November Diversity Lecture – Theologising Brexit
Professor Anthony Reddie, the speaker at the November Diversity lecture at Newbold College this week, has devoted the last twenty years to teaching and writing Black Theology. The basis of his lecture was his newly published book in which he has turned his attention not only to ‘the theological challenge presented by the post-Brexit epoch’ but also to its implication for Christian mission.
His lecture was not about the merits or otherwise of membership of the EU. Rather his focus was on the values held by both sides in the debate. As a native of Yorkshire, where his Jamaican Windrush-generation parents settled, Reddie described himself as ‘a child of Empire’. His lecture focused on views of the British Empire, and concepts of Englishness that influenced the Brexit vote. ‘What kind of country are we?’ he asked.
Professor Reddie argued that the British, in particular, the English, have a sense of exceptionalism informed by their colonial history. At the peak of their imperial expansion, the British owned or controlled 24% of the world. ‘The presence of the Empire was seen as proof of God’s blessing,’ he said. This theology of English national superiority expressed by Shakespeare in his play Richard II, a few years after the British defeat of the Spanish Armada, has found its underscoring in the Church of England. Reddie suggested that this connection explains why Anglicans voted to leave the EU in larger numbers than any other Christian tradition in Britain. ‘Brexit, he argued, ‘is a triumvirate of English nationalism, conservatism and white Christian notions of cultural identity.’ Some Brexiteers were voting for a return to the kind of white England dramatized in the TV sitcom, ‘The Vicar of Dibley’. The professor quoted Gary Younge who said, ‘most people who voted for Brexit were not racists, but all racists did vote for Brexit’.
Reddie examined the roots of these views. 19th-century British missionary, David Livingstone, identified the three Cs – commerce, Christianity and civilisation as the underlying rationale on which the British Empire was based. The lecture explored the close links between Christian mission and ‘whiteness’ – including the export of a ‘white Christ’. He suggested that the consequence of this identification has been a difficult relationship between Christian mission and non-white bodies seen as ‘other’. That difficult relationship is one of the roots of the pro-Brexit argument and, despite the decline of Christianity in the UK, a residual belief in British superiority to other nations makes itself felt in voting patterns.
Now that immigrants from throughout the former Empire have come to the UK, some white British people, especially those in predominantly white areas, are resistant to recognising and accepting the ramifications of the UK’s history of empire.
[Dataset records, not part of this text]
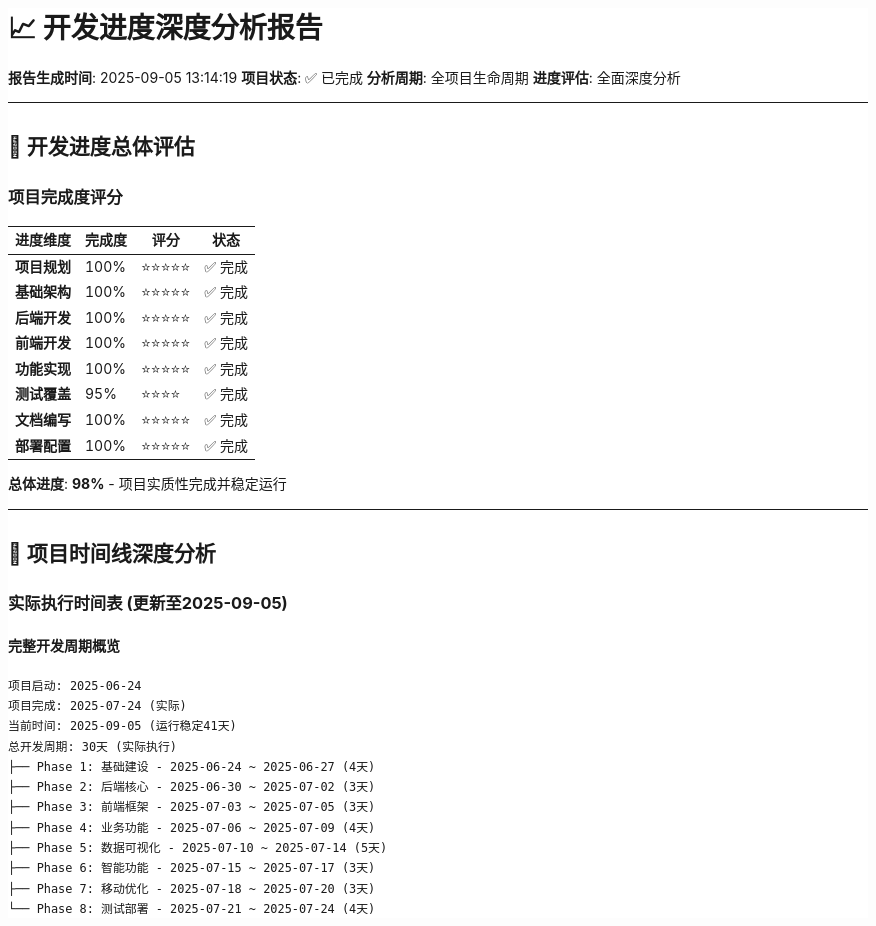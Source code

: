 # 📈 开发进度深度分析报告

**报告生成时间**: 2025-09-05 13:14:19
**项目状态**: ✅ 已完成
**分析周期**: 全项目生命周期
**进度评估**: 全面深度分析

---

## 🎯 开发进度总体评估

### 项目完成度评分

| 进度维度 | 完成度 | 评分 | 状态 |
|---------|--------|------|------|
| **项目规划** | 100% | ⭐⭐⭐⭐⭐ | ✅ 完成 |
| **基础架构** | 100% | ⭐⭐⭐⭐⭐ | ✅ 完成 |
| **后端开发** | 100% | ⭐⭐⭐⭐⭐ | ✅ 完成 |
| **前端开发** | 100% | ⭐⭐⭐⭐⭐ | ✅ 完成 |
| **功能实现** | 100% | ⭐⭐⭐⭐⭐ | ✅ 完成 |
| **测试覆盖** | 95% | ⭐⭐⭐⭐ | ✅ 完成 |
| **文档编写** | 100% | ⭐⭐⭐⭐⭐ | ✅ 完成 |
| **部署配置** | 100% | ⭐⭐⭐⭐⭐ | ✅ 完成 |

**总体进度**: **98%** - 项目实质性完成并稳定运行

---

## 📅 项目时间线深度分析

### 实际执行时间表 (更新至2025-09-05)

#### 完整开发周期概览
```
项目启动: 2025-06-24
项目完成: 2025-07-24 (实际)
当前时间: 2025-09-05 (运行稳定41天)
总开发周期: 30天 (实际执行)
├── Phase 1: 基础建设 - 2025-06-24 ~ 2025-06-27 (4天)
├── Phase 2: 后端核心 - 2025-06-30 ~ 2025-07-02 (3天)
├── Phase 3: 前端框架 - 2025-07-03 ~ 2025-07-05 (3天)
├── Phase 4: 业务功能 - 2025-07-06 ~ 2025-07-09 (4天)
├── Phase 5: 数据可视化 - 2025-07-10 ~ 2025-07-14 (5天)
├── Phase 6: 智能功能 - 2025-07-15 ~ 2025-07-17 (3天)
├── Phase 7: 移动优化 - 2025-07-18 ~ 2025-07-20 (3天)
└── Phase 8: 测试部署 - 2025-07-21 ~ 2025-07-24 (4天)
```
Reddie drew a comparison: ‘white people could colonize other peoples’ lands living as benign expats but Black and Asian peoples from those colonized lands becoming immigrants in the UK is hotly contested.’
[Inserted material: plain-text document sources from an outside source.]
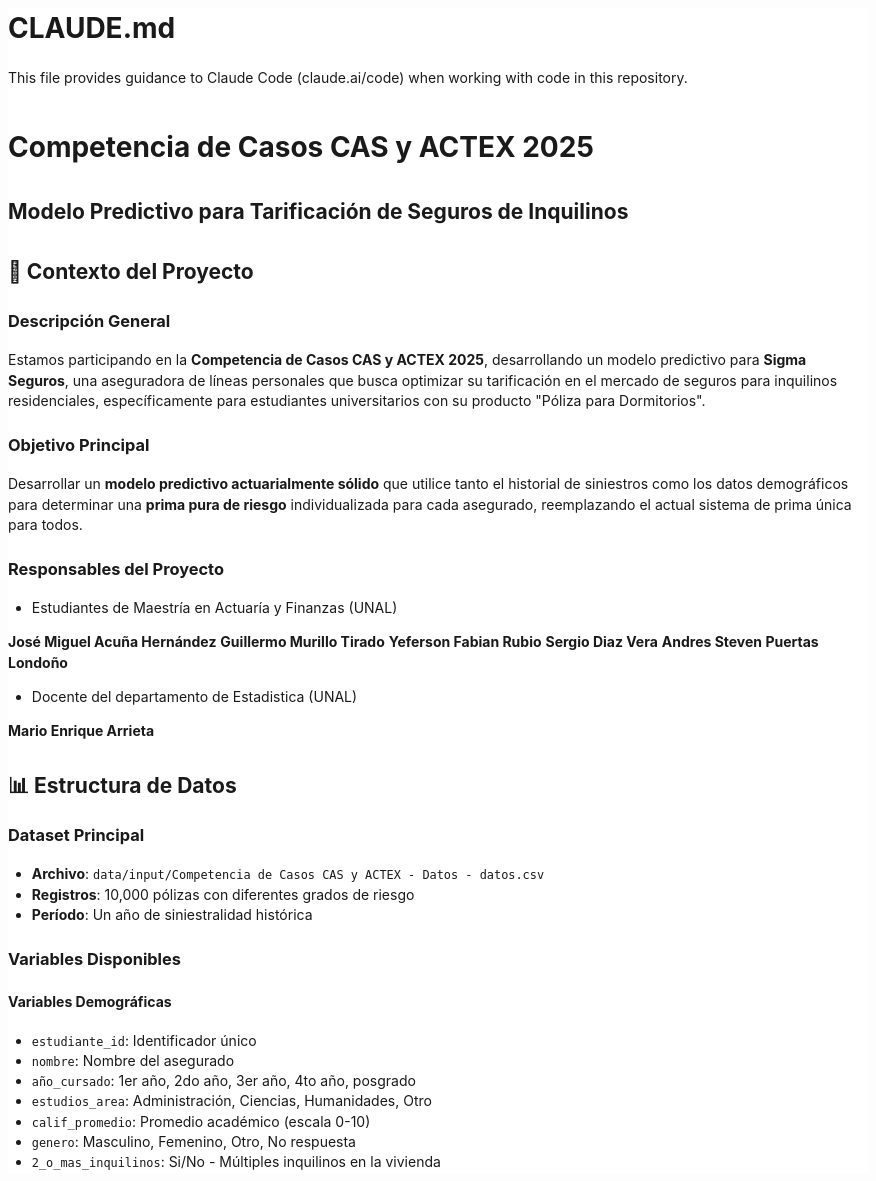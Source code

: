 # CLAUDE.md

This file provides guidance to Claude Code (claude.ai/code) when working with code in this repository.

# Competencia de Casos CAS y ACTEX 2025
## Modelo Predictivo para Tarificación de Seguros de Inquilinos

## 🎯 Contexto del Proyecto

### Descripción General
Estamos participando en la **Competencia de Casos CAS y ACTEX 2025**, desarrollando un modelo predictivo para **Sigma Seguros**, una aseguradora de líneas personales que busca optimizar su tarificación en el mercado de seguros para inquilinos residenciales, específicamente para estudiantes universitarios con su producto "Póliza para Dormitorios".

### Objetivo Principal
Desarrollar un **modelo predictivo actuarialmente sólido** que utilice tanto el historial de siniestros como los datos demográficos para determinar una **prima pura de riesgo** individualizada para cada asegurado, reemplazando el actual sistema de prima única para todos.

### Responsables del Proyecto

- Estudiantes de Maestría en Actuaría y Finanzas (UNAL)

**José Miguel Acuña Hernández**
**Guillermo Murillo Tirado**
**Yeferson Fabian Rubio**
**Sergio Diaz Vera**
**Andres Steven Puertas Londoño**

- Docente del departamento de Estadistica (UNAL)

**Mario Enrique Arrieta**

## 📊 Estructura de Datos

### Dataset Principal
- **Archivo**: `data/input/Competencia de Casos CAS y ACTEX - Datos - datos.csv`
- **Registros**: 10,000 pólizas con diferentes grados de riesgo
- **Período**: Un año de siniestralidad histórica

### Variables Disponibles

#### Variables Demográficas
- `estudiante_id`: Identificador único
- `nombre`: Nombre del asegurado
- `año_cursado`: 1er año, 2do año, 3er año, 4to año, posgrado
- `estudios_area`: Administración, Ciencias, Humanidades, Otro
- `calif_promedio`: Promedio académico (escala 0-10)
- `genero`: Masculino, Femenino, Otro, No respuesta
- `2_o_mas_inquilinos`: Si/No - Múltiples inquilinos en la vivienda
As a committed Christian, Professor Reddie concluded his observations with some reflections about the implications of his ideas for Christian mission. He offered an exhortation to move away from divisive thinking to the Pentecost model of ‘embracing and affirming difference in our post-Brexit life’…..In the Pentecost narrative,’ he said, ‘…there is no presumption of pre-eminence in terms of a particular language, culture, or expression….’
Our view of Jesus is crucial and finding him in ‘the other’ is the key. The professor recommended ‘the decoupling of Jesus from notions of white privilege and white supremacy’’ He reminded his enthusiastic audience of the Pauline view that ‘our identity is in Christ and the Body of Christ is a transnational entity that transcends borders and boundaries’.
In the enthusiastic and wide-ranging Q&A that followed, Professor Reddie told the 50+ members of his audience that he had spent all his life – not just in society but clearly also in the church ‘trying to deconstruct authority and power’. He encouraged church members to seek inclusive congregations rather than meetings of the like-minded. He suggested the importance for congregations of the following three questions: Who is being disadvantaged here? What do we need to do differently for people who have different needs? Who is not here and is not being served? People were still gathered in discussion an hour after the end of proceedings! Hardly surprising then that Professor Reddie described the group as ‘the most engaged audience’ of the book tour so far!